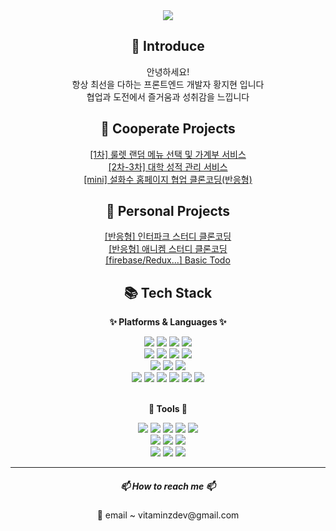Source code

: <div align=center>
	<img src="https://capsule-render.vercel.app/api?type=waving&color=auto&height=200&section=header&text=welcome!&fontSize=90" />	
</div>

<div align=center>
	<div>
		<h2> 🌱 Introduce</h2>
		<p>안녕하세요!
		<br />
		항상 최선을 다하는 프론트엔드 개발자 황지현 입니다
		<br />협업과 도전에서 즐거움과 성취감을 느낍니다
		</p>
	</div>
	<div>
		<h2> 🤝 Cooperate Projects</h2>
		<p>
		<a href="https://github.com/vitaZ-dev/food-roulette" target="_blank">[1차] 룰렛 랜덤 메뉴 선택 및 가계부 서비스</a> <br />
		<a href="https://github.com/vitaZ-dev/smart-grade" target="_blank">[2차-3차] 대학 성적 관리 서비스</a>
		<br />
		<a href="https://github.com/vitaZ-dev/clone-sulwhasoo" target="_blank">[mini] 설화수 홈페이지 협업 클론코딩(반응형)</a>
		</p>
	</div>
	<div>
		<h2> 📝 Personal Projects</h2>
		<p>
		<a href="https://github.com/vitaZ-dev/clone-interpark" target="_blank">[반응형] 인터파크 스터디 클론코딩</a> <br />
		<a href="https://github.com/vitaZ-dev/clone-anychem" target="_blank">[반응형] 애니켐 스터디 클론코딩</a>
		<br />
		<a href="https://github.com/vitaZ-dev/fb-todo" target="_blank">[firebase/Redux...] Basic Todo </a>
		</p>
	</div>
	<div>
		<h2> 📚 Tech Stack</h2>
		<div>
			<p><b>✨ Platforms & Languages ✨</b></p>
			<img src="https://img.shields.io/badge/React-61DAFB?style=flat&logo=react&logoColor=white" />
			<img src="https://img.shields.io/badge/Axios-5A29E4?style=flat&logo=axios&logoColor=fff"/>
			<img src="https://img.shields.io/badge/TypeScript-3178C6?style=flat&logo=TypeScript&logoColor=white" />
			<img src="https://img.shields.io/badge/JavaScript-F7DF1E?style=flat&logo=JavaScript&logoColor=white" />
			<br />
			<img src="https://img.shields.io/badge/Redux-764ABC?style=flat&logo=Redux&logoColor=white" />
			<img src="https://img.shields.io/badge/ReduxToolkit-764ABC?style=flat&logo=redux&logoColor=fff"/>
			<img src="https://img.shields.io/badge/ReduxSaga-999999?style=flat&logo=reduxsaga&logoColor=fff"/>
			<img src="https://img.shields.io/badge/Recoil-3578E5?style=flat&logo=Recoil&logoColor=white" />
			<br/>
			<img src="https://img.shields.io/badge/Tailwind-06B6D4?style=flat&logo=tailwindcss&logoColor=fff"/>
			<img src="https://img.shields.io/badge/AntDesign-0170FE?style=flat&logo=antdesign&logoColor=fff"/>
			<img src="https://img.shields.io/badge/Bootstrap-7952B3?style=flat&logo=bootstrap&logoColor=fff"/>
			<br />
			<img src="https://img.shields.io/badge/Firebase-FFCA28?style=flat&logo=firebase&logoColor=fff"/>
			<img src="https://img.shields.io/badge/StyledComponent-DB7093?style=flat&logo=styledcomponents&logoColor=white" />
			<img src="https://img.shields.io/badge/Sass-CC6699?style=flat&logo=Sass&logoColor=white" />
			<img src="https://img.shields.io/badge/CSS3-1572B6?style=flat&logo=CSS3&logoColor=white" />
			<img src="https://img.shields.io/badge/HTML5-E34F26?style=flat&logo=HTML5&logoColor=white" />
			<img src="https://img.shields.io/badge/jQuery-0769AD?style=flat&logo=jquery&logoColor=fff"/> 
		</div>
		<br />
		<div>
			<p><b>🔧 Tools 🔧</b></p>
			<img src="https://img.shields.io/badge/Git-F05032?style=flat&logo=git&logoColor=fff"/>
			<img src="https://img.shields.io/badge/GitHub-181717?style=flat&logo=GitHub&logoColor=white" />
			<img src="https://img.shields.io/badge/Sourcetree-0052CC?style=flat&logo=Sourcetree&logoColor=white" />
			<img src="https://img.shields.io/badge/Swagger-85EA2D?style=flat&logo=swagger&logoColor=fff"/>
			<img src="https://img.shields.io/badge/Postman-FF6C37?style=flat&logo=postman&logoColor=fff"/>
			<br />
			<img src="https://img.shields.io/badge/Visual%20Studio%20Code-007ACC?style=flat&logo=VisualStudioCode&logoColor=white" />
			<img src="https://img.shields.io/badge/Prettier-F7B93E?style=flat&logo=Prettier&logoColor=white" />
			<img src="https://img.shields.io/badge/ESLint-4B32C3?style=flat&logo=eslint&logoColor=white" />
			<br />
			<img src="https://img.shields.io/badge/Slack-4A154B?style=flat&logo=slack&logoColor=fff"/>
			<img src="https://img.shields.io/badge/Notion-fff?style=flat&logo=Notion&logoColor=000"/>
			<img src="https://img.shields.io/badge/Figma-F24E1E?style=flat&logo=figma&logoColor=fff"/>
		</div>
	</div>
	<hr />
	<div>
	<h5> 📫 How to reach me 📫 </h5>
	<p> 📧 email ~ vitaminzdev@gmail.com </p>
	</div>
</div>

<!--
**vitaZ-dev/vitaZ-dev** is a ✨ _special_ ✨ repository because its `README.md` (this file) appears on your GitHub profile.

Here are some ideas to get you started:

- 🔭 I’m currently working on ...
- 🌱 I’m currently learning ...
- 👯 I’m looking to collaborate on ...
- 🤔 I’m looking for help with ...
- 💬 Ask me about ...
- 📫 How to reach me: ...
- 😄 Pronouns: ...
- ⚡ Fun fact: ...
-->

##############################

# [What is expected]
Each record above should be duplicated word for word, with no pictures included.

# [Expected answer]
Source code

: <div align=center>
	<img src="https://capsule-render.vercel.app/api?type=waving&color=auto&height=200&section=header&text=welcome!&fontSize=90" />	
</div>

<div align=center>
	<div>
		<h2> 🌱 Introduce</h2>
		<p>안녕하세요!
		<br />
		항상 최선을 다하는 프론트엔드 개발자 황지현 입니다
		<br />협업과 도전에서 즐거움과 성취감을 느낍니다
		</p>
	</div>
	<div>
		<h2> 🤝 Cooperate Projects</h2>
		<p>
		<a href="https://github.com/vitaZ-dev/food-roulette" target="_blank">[1차] 룰렛 랜덤 메뉴 선택 및 가계부 서비스</a> <br />
		<a href="https://github.com/vitaZ-dev/smart-grade" target="_blank">[2차-3차] 대학 성적 관리 서비스</a>
		<br />
		<a href="https://github.com/vitaZ-dev/clone-sulwhasoo" target="_blank">[mini] 설화수 홈페이지 협업 클론코딩(반응형)</a>
		</p>
	</div>
	<div>
		<h2> 📝 Personal Projects</h2>
		<p>
		<a href="https://github.com/vitaZ-dev/clone-interpark" target="_blank">[반응형] 인터파크 스터디 클론코딩</a> <br />
		<a href="https://github.com/vitaZ-dev/clone-anychem" target="_blank">[반응형] 애니켐 스터디 클론코딩</a>
		<br />
		<a href="https://github.com/vitaZ-dev/fb-todo" target="_blank">[firebase/Redux...] Basic Todo </a>
		</p>
	</div>
	<div>
		<h2> 📚 Tech Stack</h2>
		<div>
			<p><b>✨ Platforms & Languages ✨</b></p>
			<img src="https://img.shields.io/badge/React-61DAFB?style=flat&logo=react&logoColor=white" />
			<img src="https://img.shields.io/badge/Axios-5A29E4?style=flat&logo=axios&logoColor=fff"/>
			<img src="https://img.shields.io/badge/TypeScript-3178C6?style=flat&logo=TypeScript&logoColor=white" />
			<img src="https://img.shields.io/badge/JavaScript-F7DF1E?style=flat&logo=JavaScript&logoColor=white" />
			<br />
			<img src="https://img.shields.io/badge/Redux-764ABC?style=flat&logo=Redux&logoColor=white" />
			<img src="https://img.shields.io/badge/ReduxToolkit-764ABC?style=flat&logo=redux&logoColor=fff"/>
			<img src="https://img.shields.io/badge/ReduxSaga-999999?style=flat&logo=reduxsaga&logoColor=fff"/>
			<img src="https://img.shields.io/badge/Recoil-3578E5?style=flat&logo=Recoil&logoColor=white" />
			<br/>
			<img src="https://img.shields.io/badge/Tailwind-06B6D4?style=flat&logo=tailwindcss&logoColor=fff"/>
			<img src="https://img.shields.io/badge/AntDesign-0170FE?style=flat&logo=antdesign&logoColor=fff"/>
			<img src="https://img.shields.io/badge/Bootstrap-7952B3?style=flat&logo=bootstrap&logoColor=fff"/>
			<br />
			<img src="https://img.shields.io/badge/Firebase-FFCA28?style=flat&logo=firebase&logoColor=fff"/>
			<img src="https://img.shields.io/badge/StyledComponent-DB7093?style=flat&logo=styledcomponents&logoColor=white" />
			<img src="https://img.shields.io/badge/Sass-CC6699?style=flat&logo=Sass&logoColor=white" />
			<img src="https://img.shields.io/badge/CSS3-1572B6?style=flat&logo=CSS3&logoColor=white" />
			<img src="https://img.shields.io/badge/HTML5-E34F26?style=flat&logo=HTML5&logoColor=white" />
			<img src="https://img.shields.io/badge/jQuery-0769AD?style=flat&logo=jquery&logoColor=fff"/> 
		</div>
		<br />
		<div>
			<p><b>🔧 Tools 🔧</b></p>
			<img src="https://img.shields.io/badge/Git-F05032?style=flat&logo=git&logoColor=fff"/>
			<img src="https://img.shields.io/badge/GitHub-181717?style=flat&logo=GitHub&logoColor=white" />
			<img src="https://img.shields.io/badge/Sourcetree-0052CC?style=flat&logo=Sourcetree&logoColor=white" />
			<img src="https://img.shields.io/badge/Swagger-85EA2D?style=flat&logo=swagger&logoColor=fff"/>
			<img src="https://img.shields.io/badge/Postman-FF6C37?style=flat&logo=postman&logoColor=fff"/>
			<br />
			<img src="https://img.shields.io/badge/Visual%20Studio%20Code-007ACC?style=flat&logo=VisualStudioCode&logoColor=white" />
			<img src="https://img.shields.io/badge/Prettier-F7B93E?style=flat&logo=Prettier&logoColor=white" />
			<img src="https://img.shields.io/badge/ESLint-4B32C3?style=flat&logo=eslint&logoColor=white" />
			<br />
			<img src="https://img.shields.io/badge/Slack-4A154B?style=flat&logo=slack&logoColor=fff"/>
			<img src="https://img.shields.io/badge/Notion-fff?style=flat&logo=Notion&logoColor=000"/>
			<img src="https://img.shields.io/badge/Figma-F24E1E?style=flat&logo=figma&logoColor=fff"/>
		</div>
	</div>
	<hr />
	<div>
	<h5> 📫 How to reach me 📫 </h5>
	<p> 📧 email ~ vitaminzdev@gmail.com </p>
	</div>
</div>

<!--
**vitaZ-dev/vitaZ-dev** is a ✨ _special_ ✨ repository because its `README.md` (this file) appears on your GitHub profile.

Here are some ideas to get you started:

- 🔭 I’m currently working on ...
- 🌱 I’m currently learning ...
- 👯 I’m looking to collaborate on ...
- 🤔 I’m looking for help with ...
- 💬 Ask me about ...
- 📫 How to reach me: ...
- 😄 Pronouns: ...
- ⚡ Fun fact: ...
-->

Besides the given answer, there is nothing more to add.